Nel frattempo la colonna composta dalle divisioni “Torino”, “Pasubio” e dalla 298a tedesca arrivava ad Arbusov, un paesino situato sul fianco nord di una vallata che aveva direzione est-ovest. Per passare, gli italiani dovevano conquistare la sommità delle creste, fortemente presidiate dai russi, dotati di una soverchiante potenza di fuoco. Per tutto il 22, in condizioni terrificanti, senza cibo e senz’acqua, a temperature che arrivavano anche a -50° italiani e tedeschi cercarono di aprirsi una strada.
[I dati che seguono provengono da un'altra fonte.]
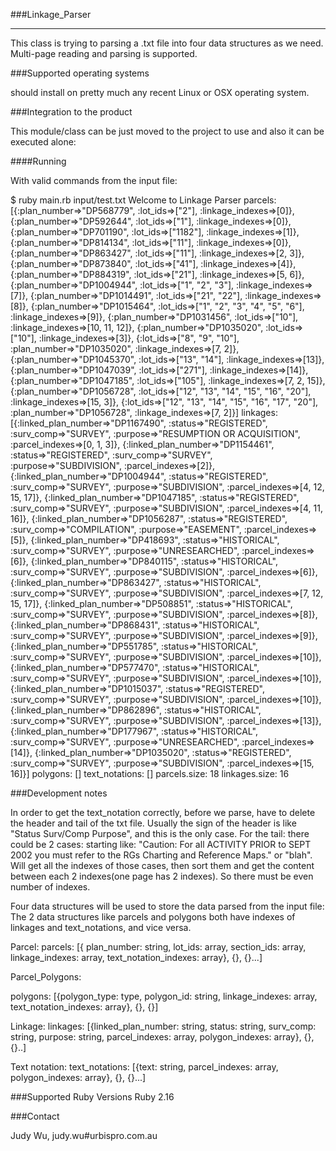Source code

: ###Linkage_Parser
_____________________________________________________

This class is trying to parsing a .txt file into four data structures as we need. Multi-page reading and parsing is supported. 

###Supported operating systems

should install on pretty much any recent Linux or OSX operating system.

###Integration to the product

This module/class can be just moved to the project to use and also it can be executed alone:

####Running

With valid commands from the input file:

$ ruby main.rb input/test.txt
Welcome to Linkage Parser
parcels: [{:plan_number=>"DP568779", :lot_ids=>["2"], :linkage_indexes=>[0]}, {:plan_number=>"DP592644", :lot_ids=>["1"], :linkage_indexes=>[0]}, {:plan_number=>"DP701190", :lot_ids=>["1182"], :linkage_indexes=>[1]}, {:plan_number=>"DP814134", :lot_ids=>["11"], :linkage_indexes=>[0]}, {:plan_number=>"DP863427", :lot_ids=>["11"], :linkage_indexes=>[2, 3]}, {:plan_number=>"DP873840", :lot_ids=>["41"], :linkage_indexes=>[4]}, {:plan_number=>"DP884319", :lot_ids=>["21"], :linkage_indexes=>[5, 6]}, {:plan_number=>"DP1004944", :lot_ids=>["1", "2", "3"], :linkage_indexes=>[7]}, {:plan_number=>"DP1014491", :lot_ids=>["21", "22"], :linkage_indexes=>[8]}, {:plan_number=>"DP1015464", :lot_ids=>["1", "2", "3", "4", "5", "6"], :linkage_indexes=>[9]}, {:plan_number=>"DP1031456", :lot_ids=>["10"], :linkage_indexes=>[10, 11, 12]}, {:plan_number=>"DP1035020", :lot_ids=>["10"], :linkage_indexes=>[3]}, {:lot_ids=>["8", "9", "10"], :plan_number=>"DP1035020", :linkage_indexes=>[7, 2]}, {:plan_number=>"DP1045370", :lot_ids=>["13", "14"], :linkage_indexes=>[13]}, {:plan_number=>"DP1047039", :lot_ids=>["271"], :linkage_indexes=>[14]}, {:plan_number=>"DP1047185", :lot_ids=>["105"], :linkage_indexes=>[7, 2, 15]}, {:plan_number=>"DP1056728", :lot_ids=>["12", "13", "14", "15", "16", "20"], :linkage_indexes=>[15, 3]}, {:lot_ids=>["12", "13", "14", "15", "16", "17", "20"], :plan_number=>"DP1056728", :linkage_indexes=>[7, 2]}]
linkages: [{:linked_plan_number=>"DP1167490", :status=>"REGISTERED", :surv_comp=>"SURVEY", :purpose=>"RESUMPTION OR ACQUISITION", :parcel_indexes=>[0, 1, 3]}, {:linked_plan_number=>"DP1154461", :status=>"REGISTERED", :surv_comp=>"SURVEY", :purpose=>"SUBDIVISION", :parcel_indexes=>[2]}, {:linked_plan_number=>"DP1004944", :status=>"REGISTERED", :surv_comp=>"SURVEY", :purpose=>"SUBDIVISION", :parcel_indexes=>[4, 12, 15, 17]}, {:linked_plan_number=>"DP1047185", :status=>"REGISTERED", :surv_comp=>"SURVEY", :purpose=>"SUBDIVISION", :parcel_indexes=>[4, 11, 16]}, {:linked_plan_number=>"DP1056287", :status=>"REGISTERED", :surv_comp=>"COMPILATION", :purpose=>"EASEMENT", :parcel_indexes=>[5]}, {:linked_plan_number=>"DP418693", :status=>"HISTORICAL", :surv_comp=>"SURVEY", :purpose=>"UNRESEARCHED", :parcel_indexes=>[6]}, {:linked_plan_number=>"DP840115", :status=>"HISTORICAL", :surv_comp=>"SURVEY", :purpose=>"SUBDIVISION", :parcel_indexes=>[6]}, {:linked_plan_number=>"DP863427", :status=>"HISTORICAL", :surv_comp=>"SURVEY", :purpose=>"SUBDIVISION", :parcel_indexes=>[7, 12, 15, 17]}, {:linked_plan_number=>"DP508851", :status=>"HISTORICAL", :surv_comp=>"SURVEY", :purpose=>"SUBDIVISION", :parcel_indexes=>[8]}, {:linked_plan_number=>"DP868431", :status=>"HISTORICAL", :surv_comp=>"SURVEY", :purpose=>"SUBDIVISION", :parcel_indexes=>[9]}, {:linked_plan_number=>"DP551785", :status=>"HISTORICAL", :surv_comp=>"SURVEY", :purpose=>"SUBDIVISION", :parcel_indexes=>[10]}, {:linked_plan_number=>"DP577470", :status=>"HISTORICAL", :surv_comp=>"SURVEY", :purpose=>"SUBDIVISION", :parcel_indexes=>[10]}, {:linked_plan_number=>"DP1015037", :status=>"REGISTERED", :surv_comp=>"SURVEY", :purpose=>"SUBDIVISION", :parcel_indexes=>[10]}, {:linked_plan_number=>"DP862896", :status=>"HISTORICAL", :surv_comp=>"SURVEY", :purpose=>"SUBDIVISION", :parcel_indexes=>[13]}, {:linked_plan_number=>"DP177967", :status=>"HISTORICAL", :surv_comp=>"SURVEY", :purpose=>"UNRESEARCHED", :parcel_indexes=>[14]}, {:linked_plan_number=>"DP1035020", :status=>"REGISTERED", :surv_comp=>"SURVEY", :purpose=>"SUBDIVISION", :parcel_indexes=>[15, 16]}]
polygons: []
text_notations: []
parcels.size: 18
linkages.size: 16


###Development notes

In order to get the text_notation correctly, before we parse, have to delete the header and tail of the txt file.
Usually the sign of the header is like "Status                       Surv/Comp                Purpose", and this is the only case. 
For the tail: there could be 2 cases: starting like:  "Caution:      For all ACTIVITY PRIOR to SEPT 2002 you must refer to the RGs Charting and Reference Maps." 
or "blah". Will get all the indexes of those cases, then sort them and get the content between each 2 indexes(one page has 2 indexes). So there must be even number of indexes. 


Four data structures will be used to store the data parsed from the input file: 
The 2 data structures like parcels and polygons both have indexes of linkages and text_notations, and vice versa. 

Parcel: 
parcels: [{ plan_number: string, lot_ids: array, section_ids: array, linkage_indexes: array, text_notation_indexes: array}, {}, {}...]


Parcel_Polygons: 

polygons: [{polygon_type: type, polygon_id: string, linkage_indexes: array, text_notation_indexes: array}, {}, {}]

Linkage: 
linkages: [{linked_plan_number: string, status: string, surv_comp: string, purpose: string, parcel_indexes: array, polygon_indexes: array}, {}, {}..]

Text notation: 
text_notations: [{text: string, parcel_indexes: array, polygon_indexes: array}, {}, {}...]

###Supported Ruby Versions
Ruby 2.16

###Contact

Judy Wu, judy.wu#urbispro.com.au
I reparti avevano perso ogni coesione e si combatteva con la pura forza di volontà. Ma toccò a un semplice soldato abruzzese, Mario Iacovitti, addetto ai lanciafiamme, riscattare la dignità di tutti. Per quanto stremato e con gli arti inferiori menomati da un principio di congelamento, riusciva a montare su un cavallo e a sventolare una bandiera tricolore. Un carabiniere, Giuseppe Plado Mosca, lo seguì da solo e tutta la colonna andò loro dietro. Per migliaia di uomini, cresciuti ed educati ai miti risorgimentali, fu una sferzata di orgoglio e di tragica bellezza e tutta la massa dei combattenti si avventò alla carica contro i russi. Un primo assalto fallì e ne seguì un secondo, poi un terzo e un quarto, sempre con Iacovitti a cavallo, mentre Plado Mosca veniva fulminato da una raffica di mitragliatrice. Alla fine, al quinto assalto, il cavallo veniva abbattuto ma Iacovitti si trascinava carponi verso una postazione di arma automatica e la eliminava a colpi di bombe a mano. Nel prosieguo della lotta Iacovitti veniva catturato ma riuscì a sopravvivere alla prigionia.

La ritirata della “Torino” si concluse, almeno per il momento, a Tcerkovo, ancora in mano tedesca, e i superstiti poterono almeno mangiare e riposarsi ma le sofferenze non erano ancora finite. Gli scampati di diverse divisioni (appena trecento della “Ravenna”, poco più di 8mila complessivamente) furono riorganizzati in centurie e posti a difendere quel vitale centro logistico: in tutto, secondo quanto narra Eugenio Corti in I più non ritornano, tra i 500 e i 700  uomini, mentre i tedeschi, come sempre combattivi e ben inquadrati, erano in 4mila. Tcertkovo resistette dal 26 dicembre al 9 gennaio, respingendo ben sette attacchi. Due interi corpi d’armata erano stati spazzati via. Ora toccava agli alpini, rimasti isolati a difendere un fronte indifendibile.